L’histoire en est ôtée, ne restent que des noms propres et des figures de styles.

Mille départs, mille défaites, deux mille amnésies…

L’acte ne supporte plus aucune histoire, il ne sait que se supporter lui-même, narcissisme triomphaliste pour les méta-récits de l’impuissance.

Nous nous aimons dans l’action, comme dans le miroir biaisé de la distinction particulariste.

Nous collectons les histoires d’autres mondes, les anecdotes de l’incendie, puis les silences rongés de nostalgie rance…

jusqu’à la prochaine soupe populaire,
la future date d’un calendrier militant dépourvu de toute perspective majeure…

À notre gauche, la postmodernité morcelle, académicisme moins pensant que pesant.

Rhétorique sociologisante, éditeurs de la confusion et vomissure agnostique au fronton d’une insurrection des conduites aussi pathétique qu’invraisemblable.

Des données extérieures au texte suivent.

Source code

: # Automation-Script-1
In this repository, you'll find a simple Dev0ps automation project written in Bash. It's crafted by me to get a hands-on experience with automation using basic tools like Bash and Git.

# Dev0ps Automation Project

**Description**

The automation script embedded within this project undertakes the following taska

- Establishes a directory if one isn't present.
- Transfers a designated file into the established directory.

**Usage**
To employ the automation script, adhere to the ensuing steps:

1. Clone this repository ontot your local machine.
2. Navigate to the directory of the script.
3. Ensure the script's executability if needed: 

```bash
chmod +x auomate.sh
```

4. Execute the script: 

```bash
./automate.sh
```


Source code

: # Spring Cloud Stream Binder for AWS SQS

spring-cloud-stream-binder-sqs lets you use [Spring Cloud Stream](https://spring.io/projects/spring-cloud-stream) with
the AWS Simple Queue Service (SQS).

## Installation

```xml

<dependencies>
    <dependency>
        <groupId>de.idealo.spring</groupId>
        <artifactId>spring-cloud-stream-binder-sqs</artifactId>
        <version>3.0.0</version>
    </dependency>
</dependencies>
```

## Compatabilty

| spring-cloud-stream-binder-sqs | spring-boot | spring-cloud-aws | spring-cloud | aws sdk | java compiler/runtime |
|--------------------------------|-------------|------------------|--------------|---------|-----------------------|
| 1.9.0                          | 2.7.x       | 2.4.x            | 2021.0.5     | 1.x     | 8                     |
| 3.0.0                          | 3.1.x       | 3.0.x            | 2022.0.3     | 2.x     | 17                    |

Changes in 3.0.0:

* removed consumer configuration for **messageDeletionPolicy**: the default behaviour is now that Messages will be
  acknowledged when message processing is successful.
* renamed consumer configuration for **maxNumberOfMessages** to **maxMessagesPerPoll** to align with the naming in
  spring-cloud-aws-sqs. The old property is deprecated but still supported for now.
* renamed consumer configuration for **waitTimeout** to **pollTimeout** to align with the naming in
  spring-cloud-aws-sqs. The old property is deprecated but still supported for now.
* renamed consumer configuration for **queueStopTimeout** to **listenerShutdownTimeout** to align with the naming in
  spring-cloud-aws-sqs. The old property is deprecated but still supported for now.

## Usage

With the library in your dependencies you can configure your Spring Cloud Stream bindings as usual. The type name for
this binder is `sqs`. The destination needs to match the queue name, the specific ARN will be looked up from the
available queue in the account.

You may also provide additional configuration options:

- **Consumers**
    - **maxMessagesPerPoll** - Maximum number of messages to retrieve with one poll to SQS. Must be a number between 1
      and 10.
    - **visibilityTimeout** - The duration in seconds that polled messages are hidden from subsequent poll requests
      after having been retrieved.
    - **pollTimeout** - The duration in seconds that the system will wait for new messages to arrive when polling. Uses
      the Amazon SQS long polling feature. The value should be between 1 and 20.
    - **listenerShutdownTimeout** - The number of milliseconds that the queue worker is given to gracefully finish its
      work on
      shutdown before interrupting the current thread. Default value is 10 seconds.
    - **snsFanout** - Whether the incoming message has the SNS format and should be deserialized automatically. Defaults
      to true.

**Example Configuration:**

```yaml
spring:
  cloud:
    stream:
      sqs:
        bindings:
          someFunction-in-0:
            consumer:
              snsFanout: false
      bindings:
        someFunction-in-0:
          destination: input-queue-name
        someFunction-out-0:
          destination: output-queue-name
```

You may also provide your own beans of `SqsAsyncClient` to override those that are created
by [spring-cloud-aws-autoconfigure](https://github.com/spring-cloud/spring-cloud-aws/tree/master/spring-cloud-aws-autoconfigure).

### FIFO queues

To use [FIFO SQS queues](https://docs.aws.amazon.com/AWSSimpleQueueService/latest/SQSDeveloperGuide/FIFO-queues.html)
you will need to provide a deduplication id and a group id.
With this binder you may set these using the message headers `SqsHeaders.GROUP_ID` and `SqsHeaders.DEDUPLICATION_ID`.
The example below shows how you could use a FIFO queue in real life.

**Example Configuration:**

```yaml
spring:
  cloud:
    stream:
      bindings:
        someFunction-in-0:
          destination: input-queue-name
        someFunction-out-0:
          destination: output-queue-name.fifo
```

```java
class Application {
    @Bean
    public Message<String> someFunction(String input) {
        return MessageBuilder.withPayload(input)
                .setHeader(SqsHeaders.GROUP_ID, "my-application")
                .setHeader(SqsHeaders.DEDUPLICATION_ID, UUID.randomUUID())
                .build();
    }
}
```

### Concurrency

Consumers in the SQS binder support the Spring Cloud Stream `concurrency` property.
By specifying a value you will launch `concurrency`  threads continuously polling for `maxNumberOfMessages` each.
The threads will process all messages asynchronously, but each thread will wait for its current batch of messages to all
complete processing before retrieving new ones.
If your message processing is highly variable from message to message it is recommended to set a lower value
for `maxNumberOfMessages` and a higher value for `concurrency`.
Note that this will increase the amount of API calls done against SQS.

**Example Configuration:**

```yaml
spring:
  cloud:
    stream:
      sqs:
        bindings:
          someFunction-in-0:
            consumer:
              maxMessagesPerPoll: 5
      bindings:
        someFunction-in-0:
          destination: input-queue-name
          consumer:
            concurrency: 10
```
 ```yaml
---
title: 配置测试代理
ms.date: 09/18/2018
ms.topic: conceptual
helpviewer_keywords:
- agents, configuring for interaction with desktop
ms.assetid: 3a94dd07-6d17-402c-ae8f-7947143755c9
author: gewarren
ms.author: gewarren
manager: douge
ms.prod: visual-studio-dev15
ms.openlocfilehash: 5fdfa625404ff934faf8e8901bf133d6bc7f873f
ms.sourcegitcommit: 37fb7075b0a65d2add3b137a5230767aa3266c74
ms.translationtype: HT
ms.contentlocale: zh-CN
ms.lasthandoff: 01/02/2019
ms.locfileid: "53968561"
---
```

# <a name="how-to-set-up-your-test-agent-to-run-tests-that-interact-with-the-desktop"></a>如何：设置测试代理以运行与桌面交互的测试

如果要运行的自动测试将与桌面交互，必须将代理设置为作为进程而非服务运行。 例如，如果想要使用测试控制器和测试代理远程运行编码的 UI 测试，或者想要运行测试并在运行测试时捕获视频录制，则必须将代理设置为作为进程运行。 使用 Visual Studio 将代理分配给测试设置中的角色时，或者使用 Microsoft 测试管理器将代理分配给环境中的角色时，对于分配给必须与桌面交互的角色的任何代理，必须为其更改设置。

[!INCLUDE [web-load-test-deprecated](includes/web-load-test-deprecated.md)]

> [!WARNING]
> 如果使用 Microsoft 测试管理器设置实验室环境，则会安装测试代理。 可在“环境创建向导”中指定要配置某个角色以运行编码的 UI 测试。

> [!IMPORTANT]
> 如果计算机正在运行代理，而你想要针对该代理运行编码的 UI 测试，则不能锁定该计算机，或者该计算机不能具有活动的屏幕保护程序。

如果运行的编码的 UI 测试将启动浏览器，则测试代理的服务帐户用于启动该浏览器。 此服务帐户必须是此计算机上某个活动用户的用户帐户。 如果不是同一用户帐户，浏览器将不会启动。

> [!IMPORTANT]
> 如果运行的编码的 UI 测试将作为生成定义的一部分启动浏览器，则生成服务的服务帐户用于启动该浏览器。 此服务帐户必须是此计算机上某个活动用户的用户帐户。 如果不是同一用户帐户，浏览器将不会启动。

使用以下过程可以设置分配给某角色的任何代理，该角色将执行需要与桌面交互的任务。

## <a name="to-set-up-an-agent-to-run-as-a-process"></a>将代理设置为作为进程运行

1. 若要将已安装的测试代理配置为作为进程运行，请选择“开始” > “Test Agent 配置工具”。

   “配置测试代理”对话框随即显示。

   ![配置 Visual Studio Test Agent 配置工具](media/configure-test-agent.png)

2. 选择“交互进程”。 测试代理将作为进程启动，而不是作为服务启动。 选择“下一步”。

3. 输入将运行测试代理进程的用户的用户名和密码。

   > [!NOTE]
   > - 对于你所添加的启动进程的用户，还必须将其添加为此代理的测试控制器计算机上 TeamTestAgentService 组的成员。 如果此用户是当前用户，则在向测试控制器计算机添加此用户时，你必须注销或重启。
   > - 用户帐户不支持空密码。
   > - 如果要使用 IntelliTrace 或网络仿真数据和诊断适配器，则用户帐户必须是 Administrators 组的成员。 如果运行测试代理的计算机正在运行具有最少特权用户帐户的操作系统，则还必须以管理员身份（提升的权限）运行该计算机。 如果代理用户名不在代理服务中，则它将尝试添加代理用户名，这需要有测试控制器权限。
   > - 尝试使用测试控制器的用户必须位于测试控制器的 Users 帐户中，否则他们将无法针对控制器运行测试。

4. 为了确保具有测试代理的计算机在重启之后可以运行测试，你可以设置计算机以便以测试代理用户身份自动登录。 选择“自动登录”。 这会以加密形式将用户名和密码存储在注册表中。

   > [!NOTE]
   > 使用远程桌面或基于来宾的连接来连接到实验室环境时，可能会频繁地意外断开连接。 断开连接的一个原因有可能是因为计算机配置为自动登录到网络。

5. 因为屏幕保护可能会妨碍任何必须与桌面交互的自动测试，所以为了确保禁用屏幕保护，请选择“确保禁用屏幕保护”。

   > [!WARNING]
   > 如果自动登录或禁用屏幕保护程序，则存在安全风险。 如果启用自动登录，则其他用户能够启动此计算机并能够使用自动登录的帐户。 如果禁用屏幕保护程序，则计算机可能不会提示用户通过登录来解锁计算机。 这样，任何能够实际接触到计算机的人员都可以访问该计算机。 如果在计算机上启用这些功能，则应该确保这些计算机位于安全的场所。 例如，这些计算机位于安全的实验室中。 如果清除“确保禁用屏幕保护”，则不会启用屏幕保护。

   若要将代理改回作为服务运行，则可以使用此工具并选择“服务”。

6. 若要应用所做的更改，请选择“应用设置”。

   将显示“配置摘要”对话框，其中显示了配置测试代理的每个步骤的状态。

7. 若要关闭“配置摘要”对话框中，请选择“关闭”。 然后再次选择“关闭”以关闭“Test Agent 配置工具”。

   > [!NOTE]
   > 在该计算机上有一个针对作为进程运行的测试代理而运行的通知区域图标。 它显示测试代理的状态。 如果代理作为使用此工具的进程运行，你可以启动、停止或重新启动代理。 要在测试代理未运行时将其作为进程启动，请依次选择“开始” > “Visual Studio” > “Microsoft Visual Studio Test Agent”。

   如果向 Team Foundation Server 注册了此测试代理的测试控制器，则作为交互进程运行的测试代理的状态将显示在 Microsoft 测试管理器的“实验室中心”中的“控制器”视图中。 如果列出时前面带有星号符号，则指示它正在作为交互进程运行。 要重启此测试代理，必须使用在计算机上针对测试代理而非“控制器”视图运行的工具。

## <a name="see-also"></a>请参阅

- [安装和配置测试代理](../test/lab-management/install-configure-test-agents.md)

De l’articulation à l’écartèlement, la désunion splendide rythmée par nos prêcheurs de spécificités.

À notre droite, les errements de l’animosité font des sujets les plus frêles les cibles de leur chagrin.

Leur regard se porte sur tout ce qui peut encore passer sous leur semelle, et lorsque leur petite bravade chamaille les hauteurs, c’est pour y découvrir de l´occultisme et des cabales, des moulins sionistes, de la décadence et une incontestable tendresse pour les régimes autoritaires non-occidentaux.

Et nous…

L’agenda de la bourgeoisie internationale creuse nos crânes de mille manières, éventre les contrées où nous coexistons, nous impose le caprice ou l’austérité, la mort, la prison, l’ennui ou le salariat.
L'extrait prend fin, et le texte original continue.